Requirement:
Search the records below for the string "github", and report each line that contains it.
___ Input data
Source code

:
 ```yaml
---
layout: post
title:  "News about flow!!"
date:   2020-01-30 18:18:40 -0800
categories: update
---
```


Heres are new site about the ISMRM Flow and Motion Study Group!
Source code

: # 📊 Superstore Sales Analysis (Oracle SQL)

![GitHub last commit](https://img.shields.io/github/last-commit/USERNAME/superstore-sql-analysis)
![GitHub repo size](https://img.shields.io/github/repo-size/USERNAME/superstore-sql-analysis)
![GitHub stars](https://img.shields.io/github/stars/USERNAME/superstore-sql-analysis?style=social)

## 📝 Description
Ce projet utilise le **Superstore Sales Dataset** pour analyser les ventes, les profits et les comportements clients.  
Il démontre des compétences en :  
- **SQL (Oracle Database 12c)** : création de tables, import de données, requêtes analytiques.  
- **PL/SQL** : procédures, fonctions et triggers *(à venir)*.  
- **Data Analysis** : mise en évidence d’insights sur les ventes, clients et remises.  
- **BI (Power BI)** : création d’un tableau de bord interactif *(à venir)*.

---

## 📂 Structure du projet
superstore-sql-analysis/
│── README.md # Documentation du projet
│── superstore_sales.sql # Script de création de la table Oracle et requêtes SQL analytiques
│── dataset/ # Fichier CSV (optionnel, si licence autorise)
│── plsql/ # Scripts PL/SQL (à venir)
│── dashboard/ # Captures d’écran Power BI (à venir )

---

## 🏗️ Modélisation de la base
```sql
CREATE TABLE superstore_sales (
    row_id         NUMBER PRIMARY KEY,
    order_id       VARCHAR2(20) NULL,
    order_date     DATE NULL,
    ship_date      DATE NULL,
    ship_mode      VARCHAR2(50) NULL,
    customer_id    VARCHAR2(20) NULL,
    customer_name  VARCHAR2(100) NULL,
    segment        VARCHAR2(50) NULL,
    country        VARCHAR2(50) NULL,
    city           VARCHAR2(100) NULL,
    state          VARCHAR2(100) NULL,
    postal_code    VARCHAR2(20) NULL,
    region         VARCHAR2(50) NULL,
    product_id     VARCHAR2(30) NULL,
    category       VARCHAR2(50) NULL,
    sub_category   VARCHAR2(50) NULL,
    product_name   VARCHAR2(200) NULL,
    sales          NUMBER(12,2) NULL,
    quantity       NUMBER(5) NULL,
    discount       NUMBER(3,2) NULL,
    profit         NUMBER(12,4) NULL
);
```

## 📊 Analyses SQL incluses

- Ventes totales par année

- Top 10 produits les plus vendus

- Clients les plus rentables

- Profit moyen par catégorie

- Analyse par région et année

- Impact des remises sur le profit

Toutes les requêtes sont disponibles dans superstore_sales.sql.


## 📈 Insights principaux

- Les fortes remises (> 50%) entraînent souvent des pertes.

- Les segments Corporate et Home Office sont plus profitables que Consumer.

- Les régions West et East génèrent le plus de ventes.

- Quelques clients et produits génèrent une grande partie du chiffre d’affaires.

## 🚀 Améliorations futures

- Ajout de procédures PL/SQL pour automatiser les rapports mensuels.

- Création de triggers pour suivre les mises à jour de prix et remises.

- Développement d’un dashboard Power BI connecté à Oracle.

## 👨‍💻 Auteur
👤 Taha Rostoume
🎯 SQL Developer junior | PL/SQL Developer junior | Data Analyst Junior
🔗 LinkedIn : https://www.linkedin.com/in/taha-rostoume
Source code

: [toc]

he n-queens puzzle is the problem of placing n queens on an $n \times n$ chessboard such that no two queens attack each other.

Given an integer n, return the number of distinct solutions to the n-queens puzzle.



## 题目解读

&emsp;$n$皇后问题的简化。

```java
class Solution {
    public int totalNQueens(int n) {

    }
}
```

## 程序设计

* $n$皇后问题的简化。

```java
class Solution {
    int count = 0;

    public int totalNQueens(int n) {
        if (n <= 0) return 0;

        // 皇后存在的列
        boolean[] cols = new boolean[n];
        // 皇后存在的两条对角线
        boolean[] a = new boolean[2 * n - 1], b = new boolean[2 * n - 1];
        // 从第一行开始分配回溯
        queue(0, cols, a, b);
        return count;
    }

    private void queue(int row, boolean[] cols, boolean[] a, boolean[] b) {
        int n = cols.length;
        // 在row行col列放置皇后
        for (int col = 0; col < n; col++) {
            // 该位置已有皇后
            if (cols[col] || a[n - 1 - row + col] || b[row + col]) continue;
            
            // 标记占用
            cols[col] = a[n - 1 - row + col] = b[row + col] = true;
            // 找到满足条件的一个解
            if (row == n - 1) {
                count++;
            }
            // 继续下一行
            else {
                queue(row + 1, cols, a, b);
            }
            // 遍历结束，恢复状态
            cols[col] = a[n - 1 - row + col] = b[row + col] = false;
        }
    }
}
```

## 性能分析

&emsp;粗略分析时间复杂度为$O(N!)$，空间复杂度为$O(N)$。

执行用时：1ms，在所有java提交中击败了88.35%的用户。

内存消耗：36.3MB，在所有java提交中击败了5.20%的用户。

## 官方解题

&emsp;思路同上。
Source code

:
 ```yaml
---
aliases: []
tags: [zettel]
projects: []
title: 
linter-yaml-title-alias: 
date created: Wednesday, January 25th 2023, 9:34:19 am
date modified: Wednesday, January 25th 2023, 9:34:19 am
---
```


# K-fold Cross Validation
______
The answer:
![GitHub last commit](https://img.shields.io/github/last-commit/USERNAME/superstore-sql-analysis)
![GitHub repo size](https://img.shields.io/github/repo-size/USERNAME/superstore-sql-analysis)
![GitHub stars](https://img.shields.io/github/stars/USERNAME/superstore-sql-analysis?style=social)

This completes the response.